▸ **What to do**:
Write out, without any change, the lines in the material below that run from the line with "3. Node termination" through the line with "the node. ROS2", both included.

** Given entries follows **

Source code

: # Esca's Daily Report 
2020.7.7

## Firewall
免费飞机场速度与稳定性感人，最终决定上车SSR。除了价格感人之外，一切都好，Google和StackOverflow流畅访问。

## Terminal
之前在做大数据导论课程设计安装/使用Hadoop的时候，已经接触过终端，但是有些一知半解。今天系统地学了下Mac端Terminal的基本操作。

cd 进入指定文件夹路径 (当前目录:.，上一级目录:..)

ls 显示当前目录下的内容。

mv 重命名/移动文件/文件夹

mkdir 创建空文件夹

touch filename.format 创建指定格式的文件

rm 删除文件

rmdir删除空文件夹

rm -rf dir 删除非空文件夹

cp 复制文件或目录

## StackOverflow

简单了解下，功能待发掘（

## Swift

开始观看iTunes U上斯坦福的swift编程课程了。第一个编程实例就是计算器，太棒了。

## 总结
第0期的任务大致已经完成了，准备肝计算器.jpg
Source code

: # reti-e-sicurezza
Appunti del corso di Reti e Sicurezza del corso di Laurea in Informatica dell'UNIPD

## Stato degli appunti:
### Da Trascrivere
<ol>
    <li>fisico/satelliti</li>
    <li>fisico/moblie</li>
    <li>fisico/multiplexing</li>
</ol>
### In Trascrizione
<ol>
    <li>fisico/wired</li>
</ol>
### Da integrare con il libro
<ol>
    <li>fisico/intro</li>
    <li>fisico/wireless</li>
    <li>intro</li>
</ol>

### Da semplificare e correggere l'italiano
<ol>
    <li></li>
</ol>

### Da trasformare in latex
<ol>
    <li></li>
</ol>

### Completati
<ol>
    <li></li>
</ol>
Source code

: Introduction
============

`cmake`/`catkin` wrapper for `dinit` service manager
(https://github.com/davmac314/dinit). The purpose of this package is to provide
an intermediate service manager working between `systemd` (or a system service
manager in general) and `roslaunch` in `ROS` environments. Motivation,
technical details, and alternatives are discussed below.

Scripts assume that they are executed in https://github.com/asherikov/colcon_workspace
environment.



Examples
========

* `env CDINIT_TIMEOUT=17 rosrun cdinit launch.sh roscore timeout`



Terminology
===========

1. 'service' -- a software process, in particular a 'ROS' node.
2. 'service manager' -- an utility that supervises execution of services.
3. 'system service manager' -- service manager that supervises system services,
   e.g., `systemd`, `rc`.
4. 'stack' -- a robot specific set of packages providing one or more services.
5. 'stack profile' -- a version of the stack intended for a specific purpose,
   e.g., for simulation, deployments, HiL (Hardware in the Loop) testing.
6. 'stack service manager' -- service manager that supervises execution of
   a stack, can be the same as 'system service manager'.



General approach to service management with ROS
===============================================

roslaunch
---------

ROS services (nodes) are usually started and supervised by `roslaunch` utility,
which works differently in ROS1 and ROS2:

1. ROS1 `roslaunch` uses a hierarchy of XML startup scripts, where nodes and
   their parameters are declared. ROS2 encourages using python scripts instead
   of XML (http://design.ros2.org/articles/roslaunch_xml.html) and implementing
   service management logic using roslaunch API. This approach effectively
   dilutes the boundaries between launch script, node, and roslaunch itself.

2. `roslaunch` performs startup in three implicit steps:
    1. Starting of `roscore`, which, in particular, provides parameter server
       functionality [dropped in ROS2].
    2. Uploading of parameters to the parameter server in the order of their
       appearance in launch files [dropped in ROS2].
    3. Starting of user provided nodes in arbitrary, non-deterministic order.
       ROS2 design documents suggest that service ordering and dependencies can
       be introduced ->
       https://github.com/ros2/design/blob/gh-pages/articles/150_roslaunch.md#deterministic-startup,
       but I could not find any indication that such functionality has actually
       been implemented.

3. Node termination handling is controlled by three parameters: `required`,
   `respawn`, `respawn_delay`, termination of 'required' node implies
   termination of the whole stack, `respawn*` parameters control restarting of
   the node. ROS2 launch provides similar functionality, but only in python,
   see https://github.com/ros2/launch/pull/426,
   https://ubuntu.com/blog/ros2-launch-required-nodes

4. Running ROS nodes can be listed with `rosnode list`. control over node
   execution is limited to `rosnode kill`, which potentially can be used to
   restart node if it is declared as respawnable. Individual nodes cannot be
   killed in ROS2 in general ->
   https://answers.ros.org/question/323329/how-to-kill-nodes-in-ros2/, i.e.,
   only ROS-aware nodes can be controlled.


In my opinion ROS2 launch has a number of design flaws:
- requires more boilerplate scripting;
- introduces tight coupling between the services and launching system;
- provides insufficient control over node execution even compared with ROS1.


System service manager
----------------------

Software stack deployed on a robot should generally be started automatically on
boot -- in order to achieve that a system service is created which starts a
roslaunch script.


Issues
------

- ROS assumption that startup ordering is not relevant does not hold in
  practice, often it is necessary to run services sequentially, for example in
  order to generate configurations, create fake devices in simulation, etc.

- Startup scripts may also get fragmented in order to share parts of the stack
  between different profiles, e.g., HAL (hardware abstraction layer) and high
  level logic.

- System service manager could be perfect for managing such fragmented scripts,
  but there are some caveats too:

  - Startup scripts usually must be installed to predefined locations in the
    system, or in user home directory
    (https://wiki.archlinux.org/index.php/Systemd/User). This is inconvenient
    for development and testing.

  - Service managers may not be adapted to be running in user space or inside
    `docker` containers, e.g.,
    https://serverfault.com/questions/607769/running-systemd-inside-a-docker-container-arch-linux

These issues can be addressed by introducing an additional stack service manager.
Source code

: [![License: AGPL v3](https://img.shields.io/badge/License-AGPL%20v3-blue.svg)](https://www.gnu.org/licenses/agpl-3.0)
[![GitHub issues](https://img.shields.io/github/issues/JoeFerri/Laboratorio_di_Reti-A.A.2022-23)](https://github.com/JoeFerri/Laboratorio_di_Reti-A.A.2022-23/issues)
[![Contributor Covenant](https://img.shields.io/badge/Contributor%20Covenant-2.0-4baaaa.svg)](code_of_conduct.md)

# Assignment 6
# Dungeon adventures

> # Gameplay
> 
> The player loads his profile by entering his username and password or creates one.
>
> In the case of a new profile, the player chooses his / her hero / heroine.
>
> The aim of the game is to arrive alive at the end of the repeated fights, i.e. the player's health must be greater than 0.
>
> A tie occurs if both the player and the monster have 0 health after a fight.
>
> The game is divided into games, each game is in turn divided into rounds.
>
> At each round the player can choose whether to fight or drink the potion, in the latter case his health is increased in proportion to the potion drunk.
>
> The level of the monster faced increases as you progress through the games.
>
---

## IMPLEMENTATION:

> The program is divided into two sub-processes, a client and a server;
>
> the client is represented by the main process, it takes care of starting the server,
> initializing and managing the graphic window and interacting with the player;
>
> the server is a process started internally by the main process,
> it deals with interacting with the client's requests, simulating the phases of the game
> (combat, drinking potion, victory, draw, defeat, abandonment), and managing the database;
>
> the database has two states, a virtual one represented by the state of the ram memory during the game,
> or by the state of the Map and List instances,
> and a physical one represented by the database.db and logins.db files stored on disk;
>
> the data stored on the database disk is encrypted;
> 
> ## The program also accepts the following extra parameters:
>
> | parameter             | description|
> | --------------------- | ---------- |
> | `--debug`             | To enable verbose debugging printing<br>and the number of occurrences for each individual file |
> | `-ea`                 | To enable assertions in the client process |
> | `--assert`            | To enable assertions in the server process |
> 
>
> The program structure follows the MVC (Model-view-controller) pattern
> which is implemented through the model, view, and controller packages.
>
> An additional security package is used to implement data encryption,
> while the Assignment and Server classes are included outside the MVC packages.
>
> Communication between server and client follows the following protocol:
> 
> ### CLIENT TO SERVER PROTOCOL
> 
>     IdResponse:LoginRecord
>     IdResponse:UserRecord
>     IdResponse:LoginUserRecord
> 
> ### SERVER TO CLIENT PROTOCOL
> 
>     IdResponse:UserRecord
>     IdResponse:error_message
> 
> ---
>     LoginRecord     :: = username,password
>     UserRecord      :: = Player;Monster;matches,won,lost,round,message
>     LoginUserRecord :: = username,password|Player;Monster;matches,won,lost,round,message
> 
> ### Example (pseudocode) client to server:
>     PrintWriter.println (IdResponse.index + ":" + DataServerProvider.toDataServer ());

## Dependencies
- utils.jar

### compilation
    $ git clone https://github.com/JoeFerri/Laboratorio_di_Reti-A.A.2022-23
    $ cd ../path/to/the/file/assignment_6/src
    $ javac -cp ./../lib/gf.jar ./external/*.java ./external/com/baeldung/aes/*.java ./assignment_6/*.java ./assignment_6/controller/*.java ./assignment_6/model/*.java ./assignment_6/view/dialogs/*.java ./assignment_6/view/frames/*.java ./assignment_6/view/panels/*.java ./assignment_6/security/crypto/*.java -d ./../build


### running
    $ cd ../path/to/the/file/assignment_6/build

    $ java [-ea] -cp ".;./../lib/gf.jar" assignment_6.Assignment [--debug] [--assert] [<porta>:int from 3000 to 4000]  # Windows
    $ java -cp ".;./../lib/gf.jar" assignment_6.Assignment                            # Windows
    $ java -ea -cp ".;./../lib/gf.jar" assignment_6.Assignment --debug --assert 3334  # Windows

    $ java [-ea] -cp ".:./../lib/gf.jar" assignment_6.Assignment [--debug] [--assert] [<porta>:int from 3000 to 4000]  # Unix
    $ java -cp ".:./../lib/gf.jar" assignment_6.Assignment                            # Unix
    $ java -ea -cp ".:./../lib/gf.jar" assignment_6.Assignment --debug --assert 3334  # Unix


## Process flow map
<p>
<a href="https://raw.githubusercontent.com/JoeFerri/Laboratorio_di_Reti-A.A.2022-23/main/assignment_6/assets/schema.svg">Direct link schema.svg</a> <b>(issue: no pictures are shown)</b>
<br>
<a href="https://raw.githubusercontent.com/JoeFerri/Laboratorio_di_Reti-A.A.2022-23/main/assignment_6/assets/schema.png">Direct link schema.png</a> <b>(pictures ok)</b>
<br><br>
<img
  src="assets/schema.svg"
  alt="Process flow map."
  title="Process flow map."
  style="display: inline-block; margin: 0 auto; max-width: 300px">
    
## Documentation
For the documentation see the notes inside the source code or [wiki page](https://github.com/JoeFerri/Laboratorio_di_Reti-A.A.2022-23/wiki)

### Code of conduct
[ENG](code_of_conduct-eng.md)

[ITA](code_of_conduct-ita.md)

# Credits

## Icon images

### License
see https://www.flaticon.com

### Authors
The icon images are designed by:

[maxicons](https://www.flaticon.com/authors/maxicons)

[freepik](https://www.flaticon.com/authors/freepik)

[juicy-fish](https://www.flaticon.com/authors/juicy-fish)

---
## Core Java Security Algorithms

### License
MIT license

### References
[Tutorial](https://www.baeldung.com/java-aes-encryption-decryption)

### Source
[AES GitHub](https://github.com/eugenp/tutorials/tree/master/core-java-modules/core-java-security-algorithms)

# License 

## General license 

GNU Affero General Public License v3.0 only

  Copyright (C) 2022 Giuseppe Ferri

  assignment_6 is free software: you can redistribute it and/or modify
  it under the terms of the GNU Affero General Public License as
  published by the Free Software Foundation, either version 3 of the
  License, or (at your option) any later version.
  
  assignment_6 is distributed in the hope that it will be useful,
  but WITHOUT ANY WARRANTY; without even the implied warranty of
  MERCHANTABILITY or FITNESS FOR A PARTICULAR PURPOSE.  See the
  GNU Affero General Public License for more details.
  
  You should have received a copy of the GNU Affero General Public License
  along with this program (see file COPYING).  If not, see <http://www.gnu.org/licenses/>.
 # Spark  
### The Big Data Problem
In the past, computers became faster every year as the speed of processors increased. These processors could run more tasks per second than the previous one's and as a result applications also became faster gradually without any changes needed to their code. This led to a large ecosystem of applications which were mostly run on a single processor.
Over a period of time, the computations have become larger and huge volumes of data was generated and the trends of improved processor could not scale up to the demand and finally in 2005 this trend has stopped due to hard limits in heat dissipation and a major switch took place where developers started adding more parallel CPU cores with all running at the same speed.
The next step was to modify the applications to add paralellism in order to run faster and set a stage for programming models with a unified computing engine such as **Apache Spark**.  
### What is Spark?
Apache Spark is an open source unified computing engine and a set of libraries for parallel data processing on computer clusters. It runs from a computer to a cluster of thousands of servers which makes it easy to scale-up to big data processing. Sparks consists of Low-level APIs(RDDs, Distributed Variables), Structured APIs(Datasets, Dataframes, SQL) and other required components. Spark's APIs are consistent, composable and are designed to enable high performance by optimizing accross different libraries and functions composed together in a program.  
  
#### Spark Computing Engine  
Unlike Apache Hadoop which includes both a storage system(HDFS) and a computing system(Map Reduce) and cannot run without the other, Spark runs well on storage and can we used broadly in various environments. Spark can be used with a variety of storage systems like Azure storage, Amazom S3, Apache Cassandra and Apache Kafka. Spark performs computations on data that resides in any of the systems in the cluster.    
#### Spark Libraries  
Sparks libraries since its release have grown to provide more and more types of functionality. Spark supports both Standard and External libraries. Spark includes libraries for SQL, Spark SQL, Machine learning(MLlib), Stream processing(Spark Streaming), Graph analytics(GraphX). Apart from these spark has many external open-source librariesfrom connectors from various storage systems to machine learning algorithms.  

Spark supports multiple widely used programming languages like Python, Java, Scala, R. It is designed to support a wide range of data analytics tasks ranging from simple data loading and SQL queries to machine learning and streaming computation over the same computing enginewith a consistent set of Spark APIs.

** End of Given entries **

▸ **Response below**:
3. Node termination handling is controlled by three parameters: `required`,
   `respawn`, `respawn_delay`, termination of 'required' node implies
   termination of the whole stack, `respawn*` parameters control restarting of
   the node. ROS2 launch provides similar functionality, but only in python,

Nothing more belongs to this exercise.